Well, with no sounds of snoring from the opposite bed, I guessed, correctly, that Jan was a woman. Quietly creeping out of the room, so as not to wake her, I was planning on an early start.
Not quite as early as the 5.30 am the kitchen clock told me it was! However, since I was up and about, I started preparing breakfast and packed lunch when into the kitchen strolled Jan's husband and (male) friend from Canada. Ah...now I understood the sleeping arrangements.
After long discussions about the pros and cons of the Pennine Way, addresses were exchanged, and with an offer of a bed if I was passing through Herefordshire, I was off.
But not before saying goodbye to Mr & Mrs Youth Hostel. They really had done a stirling job of turning this place around when it was on the point of closure. I could see for myself the improvements from last year. The showers for one. Yes, I would heartily recommend this place. Where else could you get a bed, breakfast, two course evening meal, with wine (yes, they even have a license now!) packed lunch and towel hire for £26.00.
Practically skipping through Keilder Forest, which last year had seemed such an eternally long end to a tough day, by 11.00 am, I was triumphantly calling my sister from "Witley Pike" "Guess where I am?" She couldn't believe it. Last year, following late night revelling with old school friends, we'd climbed the steep hill out of Bellingham, in the searing heat of a midday sun to reach this point. But what a difference a year makes. Of last years trio of hills, heat and hangovers, only the hills remained.
Feeling smug, self satisfied, and thinking I really ought to slow down to a stroll, as Angela (my host) wasn't picking me up until late afternoon, I took a long rest, and was admiring the views, when along the path came a couple of walkers. Laden down with heavy rucksacks they were camping all the way to John O' Groats. While he looked quite chipper, she looked completely knackered, and pretty fed up. And I soon realised why. After brief exchanges of what we were doing, how and why, he looked me up and down a bit and sneered "Well, if you were carrying packs like ours, you certainly couldn't get away with wearing those" pointing to my lightweight trainer style walking boots. And then added suspiciously, "You're not a member of the Ramblers are you?" Not quite understanding the relevance of this question I replied "Well, yes I am actually" "Thought so! The sought of people who think walking is to drive to a nice location, stroll around a bit, go to the pub, get back in the car and go home" Gritting my teeth, and trying to remain polite, I wished them the best of luck with the rest of their journey. And as they walked on, she turned round, as if to say "Please take me with you" I tried to convey my sympathy at her misfortune in ever agreeing to walk with him, silently replying, "Take my advice and do yourself a favour. When you get to John O'Groats, buy him a one way ticket to the Orkneys "
Unfortunately, I then took his advice of trying the "Alternative Pennine Way" So alternative, that all the signposts disappeared.
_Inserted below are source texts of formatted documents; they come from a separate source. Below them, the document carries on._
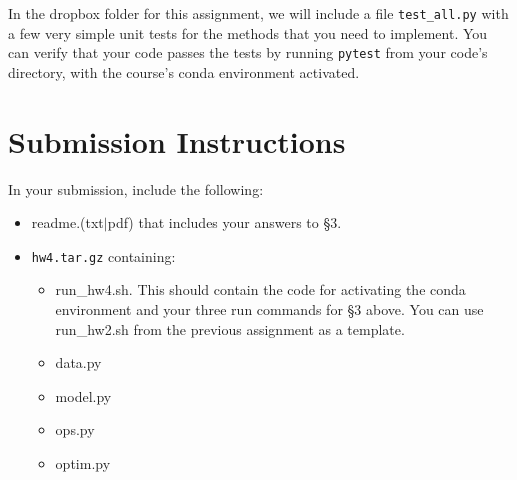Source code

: \documentclass[11pt]{article}
\begin{document}
In the dropbox folder for this assignment, we will include a file \texttt{test\_all.py} with a few very simple unit tests for the methods that you need to implement.  You can verify that your code passes the tests by running \texttt{pytest} from your code's directory, with the course's conda environment activated.


\section*{Submission Instructions}

In your submission, include the following:
\begin{itemize}
  \item readme.(txt$\mid$pdf) that includes your answers to \S3. 
  \item \texttt{hw4.tar.gz} containing:
  \begin{itemize}
    \item run\_hw4.sh.  This should contain the code for activating the conda environment and your three run commands for \S3 above.  You can use run\_hw2.sh from the previous assignment as a template.
    \item data.py
    \item model.py
    \item ops.py
    \item optim.py
  \end{itemize}
\end{itemize}
\end{document}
All my early progress was lost in a wasted hour of scrambling about on the moor, looking for a way down to the road.
When Angela picked me up and whizzed me off to Sunderland, for a quick shower, before heading off to South Shields, I was amazed. I'd expected cranes, warehouses, ships and a grim grey landscape. The reality was golden sand stretching for miles. With a distinct lack of any of the trappings of a seaside frontage, in the evening sun it looked like the south of France.
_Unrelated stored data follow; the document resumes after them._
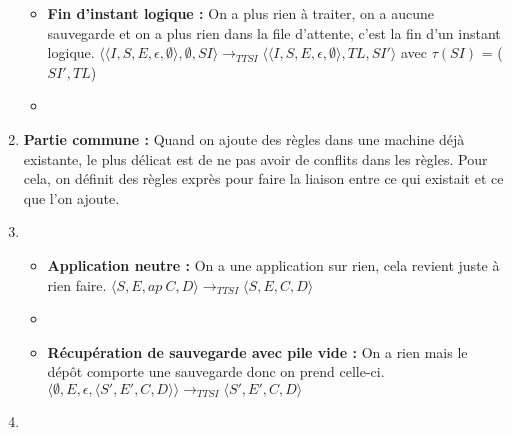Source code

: \documentclass[10pt,a4paper]{report}
\begin{document}
\begin{enumerate}
\begin{itemize}
  \item[] \textbf{Fin d'instant logique :} On a plus rien à traiter, on a aucune sauvegarde et on a plus rien dans la file d'attente, c'est la fin d'un instant logique.
    \smallbreak
    $\langle\langle I,S,E,\epsilon,\emptyset \rangle ,\emptyset,SI\rangle 
    \longrightarrow_{TTSI} 
    \langle\langle I,S,E,\epsilon,\emptyset\rangle,TL,SI'\rangle$
    avec $\tau(SI)$ = ($SI',TL$) 
  \item[]
    
  \end{itemize}
\item[] \textbf{Partie commune :} Quand on ajoute des règles dans une machine déjà existante, le plus délicat est de ne pas avoir de conflits dans les règles. Pour cela, on définit des règles exprès pour faire la liaison entre ce qui existait et ce que l'on ajoute. 
\item[]
  \begin{itemize}
  \item[] \textbf{Application neutre :} On a une application sur rien, cela revient juste à rien faire.
    \smallbreak 
    $\langle S,E,ap~C,D\rangle
    \longrightarrow_{TTSI} 
    \langle S,E,C,D\rangle$
  \item[]
  \item[] \textbf{Récupération de sauvegarde avec pile vide :}  On a rien mais le dépôt comporte une sauvegarde donc on prend celle-ci.
    \smallbreak  
    $\langle \emptyset,E,\epsilon,\langle S',E',C,D\rangle\rangle
    \longrightarrow_{TTSI} 
    \langle S',E',C,D\rangle$
  \end{itemize}
  
\item[]
\end{enumerate}
\bigbreak
\bigbreak
\end{document}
We were in South Shields for a Dance Show. Her daughter, Sophie, was performing with the elite Northern Dance Company. A contemporary performance it was nothing like the dance shows I'd been subjected to over the years To sit for hours watching other peoples children prance around just to see your own little darlings brief appearance as a chicken or a fairy is, I suppose, all part and parcel of playing the dutiful parent of dancing daughters.